Rodrigues:       That prompts one other question for me. How did you go from the informal network of collaboration to the formal group that you have now? Was that a process of people finally saying, "Look, this has gotten too big for us to handle this in an informal way.  We need a more solid administrative structure to handle this activity?”

   Lane:            It just happened over time.  It's happened gradually.  There was no decision to do things differently.  The first thing that happened was we approached the Clinical Center Nursing Department to give us two nurses dedicated solely to AIDS, for whom we would develop a new role.  That role now has the name of case manager and is taken from other similar roles where the nurse provides the primary liaison between the health care team and the patient.  We did a study with a drug called HP-23, using that model.  That was the first time we tested something over there with that particular model.  The model worked well, and then it went from two nurses to four nurses.  Having got the four nurses, we said we really needed to have a head nurse to help supervise and six to eight other nurses. Then we needed one to run the studies; we needed study coordinators; nurses at a higher level; seven study coordinators, and then Henry and I needed more doctors.  We couldn't spend all of our time taking care of patients and still get other things done.  So we hired an additional four doctors to help do a rotation; so, it just grew.  It wasn't anything that happened as an event.  It just expanded gradually, just as I was finishing my fellowship.  Now I have more people that I'm responsible for, and my ability to just go over and talk to somebody has just diminished some. That I don't like very much and so I try and recapture it.  But I have a hard time doing so because there's always some administrative detail that has to be taken care of.

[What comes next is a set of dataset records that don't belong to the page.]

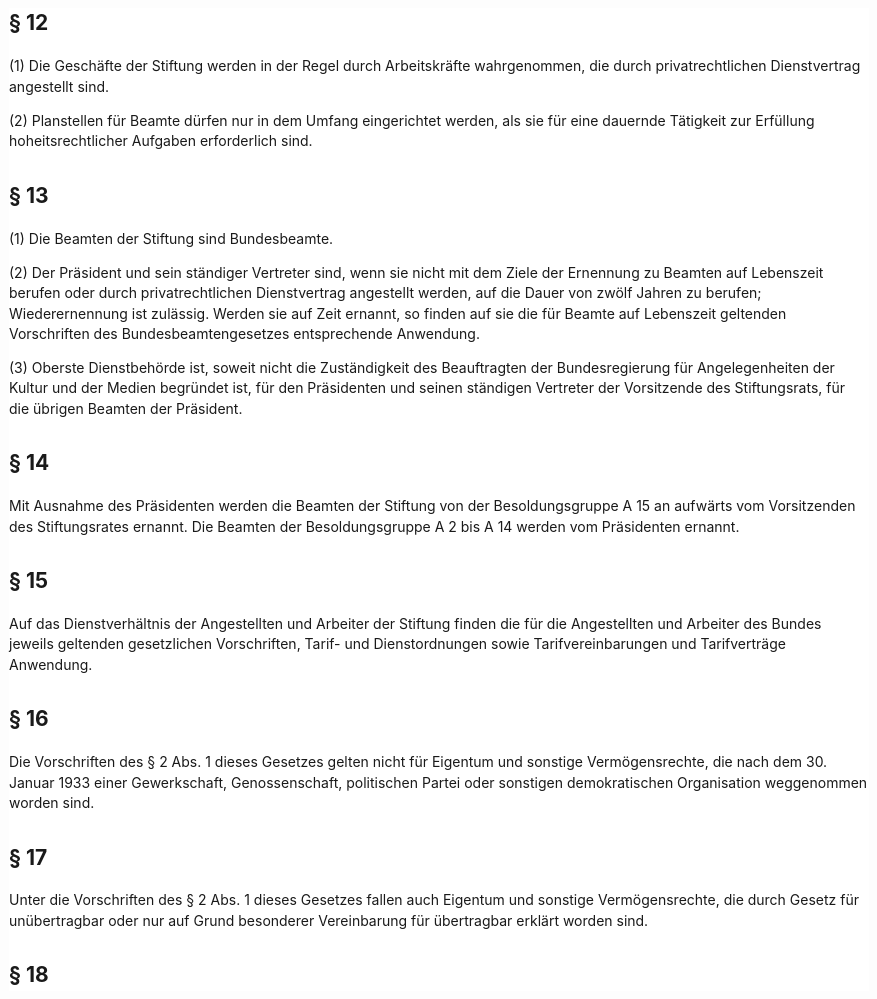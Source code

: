 
## § 12

(1) Die Geschäfte der Stiftung werden in der Regel durch Arbeitskräfte wahrgenommen, die durch privatrechtlichen Dienstvertrag angestellt sind.

(2) Planstellen für Beamte dürfen nur in dem Umfang eingerichtet werden, als sie für eine dauernde Tätigkeit zur Erfüllung hoheitsrechtlicher Aufgaben erforderlich sind.


## § 13

(1) Die Beamten der Stiftung sind Bundesbeamte.

(2) Der Präsident und sein ständiger Vertreter sind, wenn sie nicht mit dem Ziele der Ernennung zu Beamten auf Lebenszeit berufen oder durch privatrechtlichen Dienstvertrag angestellt werden, auf die Dauer von zwölf Jahren zu berufen; Wiederernennung ist zulässig. Werden sie auf Zeit ernannt, so finden auf sie die für Beamte auf Lebenszeit geltenden Vorschriften des Bundesbeamtengesetzes entsprechende Anwendung.

(3) Oberste Dienstbehörde ist, soweit nicht die Zuständigkeit des Beauftragten der Bundesregierung für Angelegenheiten der Kultur und der Medien begründet ist, für den Präsidenten und seinen ständigen Vertreter der Vorsitzende des Stiftungsrats, für die übrigen Beamten der Präsident.


## § 14

Mit Ausnahme des Präsidenten werden die Beamten der Stiftung von der Besoldungsgruppe A 15 an aufwärts vom Vorsitzenden des Stiftungsrates ernannt. Die Beamten der Besoldungsgruppe A 2 bis A 14 werden vom Präsidenten ernannt.


## § 15

Auf das Dienstverhältnis der Angestellten und Arbeiter der Stiftung finden die für die Angestellten und Arbeiter des Bundes jeweils geltenden gesetzlichen Vorschriften, Tarif- und Dienstordnungen sowie Tarifvereinbarungen und Tarifverträge Anwendung.


## § 16

Die Vorschriften des § 2 Abs. 1 dieses Gesetzes gelten nicht für Eigentum und sonstige Vermögensrechte, die nach dem 30. Januar 1933 einer Gewerkschaft, Genossenschaft, politischen Partei oder sonstigen demokratischen Organisation weggenommen worden sind.


## § 17

Unter die Vorschriften des § 2 Abs. 1 dieses Gesetzes fallen auch Eigentum und sonstige Vermögensrechte, die durch Gesetz für unübertragbar oder nur auf Grund besonderer Vereinbarung für übertragbar erklärt worden sind.


## § 18
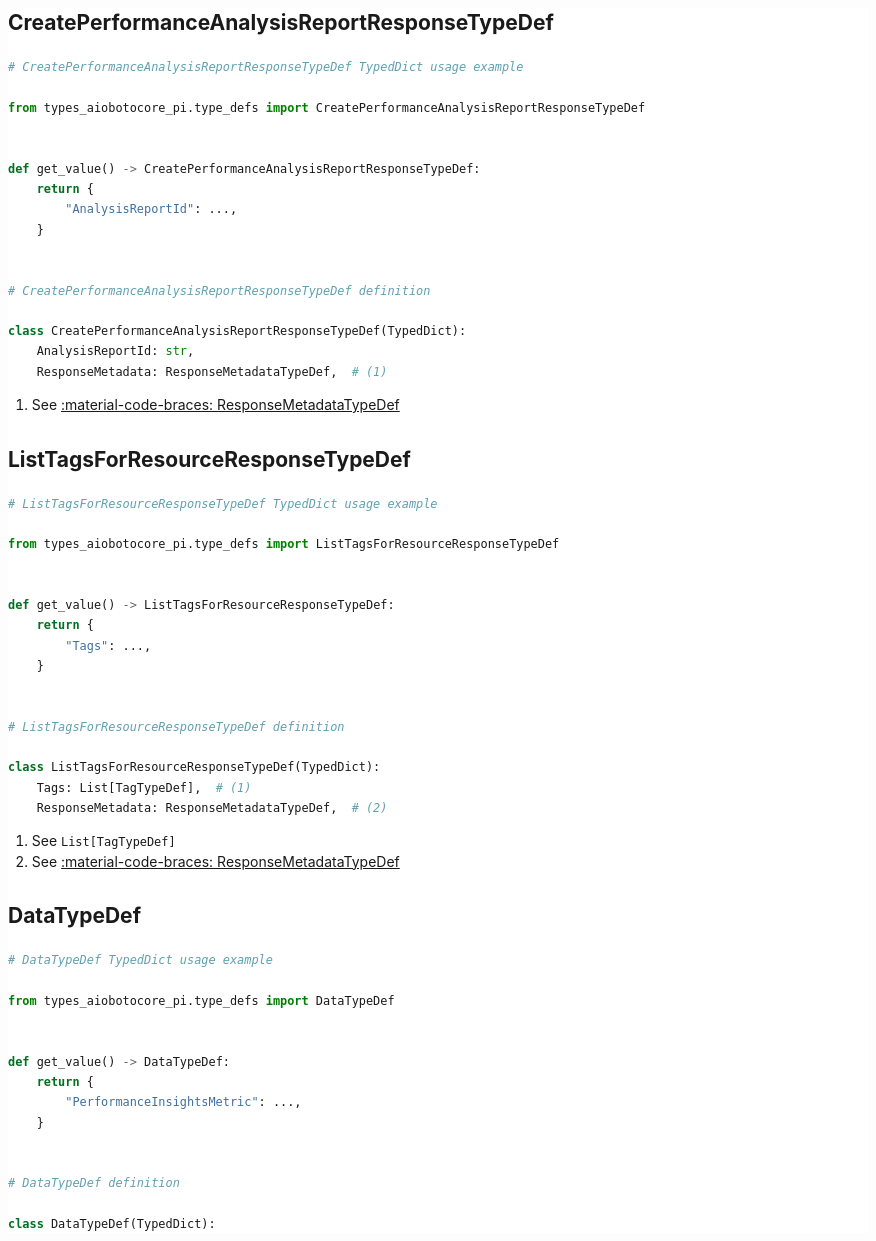 ## CreatePerformanceAnalysisReportResponseTypeDef

```python
# CreatePerformanceAnalysisReportResponseTypeDef TypedDict usage example

from types_aiobotocore_pi.type_defs import CreatePerformanceAnalysisReportResponseTypeDef


def get_value() -> CreatePerformanceAnalysisReportResponseTypeDef:
    return {
        "AnalysisReportId": ...,
    }


# CreatePerformanceAnalysisReportResponseTypeDef definition

class CreatePerformanceAnalysisReportResponseTypeDef(TypedDict):
    AnalysisReportId: str,
    ResponseMetadata: ResponseMetadataTypeDef,  # (1)
```

1. See [:material-code-braces: ResponseMetadataTypeDef](./type_defs.md#responsemetadatatypedef)

## ListTagsForResourceResponseTypeDef

```python
# ListTagsForResourceResponseTypeDef TypedDict usage example

from types_aiobotocore_pi.type_defs import ListTagsForResourceResponseTypeDef


def get_value() -> ListTagsForResourceResponseTypeDef:
    return {
        "Tags": ...,
    }


# ListTagsForResourceResponseTypeDef definition

class ListTagsForResourceResponseTypeDef(TypedDict):
    Tags: List[TagTypeDef],  # (1)
    ResponseMetadata: ResponseMetadataTypeDef,  # (2)
```

1. See `List[TagTypeDef]`
2. See [:material-code-braces: ResponseMetadataTypeDef](./type_defs.md#responsemetadatatypedef)

## DataTypeDef

```python
# DataTypeDef TypedDict usage example

from types_aiobotocore_pi.type_defs import DataTypeDef


def get_value() -> DataTypeDef:
    return {
        "PerformanceInsightsMetric": ...,
    }


# DataTypeDef definition

class DataTypeDef(TypedDict):
```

Rodrigues:       Is that's why when we were talking about the earlier days, you referred to them as "great days"?


   Lane:            Yes.  I have fond memories of the time when the work was so much and administrative stuff was so little.  Now it's a little bit different.  We're still trying.  I enjoy seeing people who are coming in now being able to do that. I think it's very important to maintain a multidisciplinary approach.  So we have now people from NIMH [National Institute of Mental Health] come in and help us with neuropsychology; people from NIDR [National Institute of Dental Research] look at oral manifestations of HIV.  There's an interest and a discipline to not just do it, but to do it the right way—identify who's going to have the leadership role and make sure that people funnel in through that person and try to maintain that same sort of esprit d'corps in clinical areas. 


Harden:           We thank you very much.


   Lane:            Sure, it was fun for me too.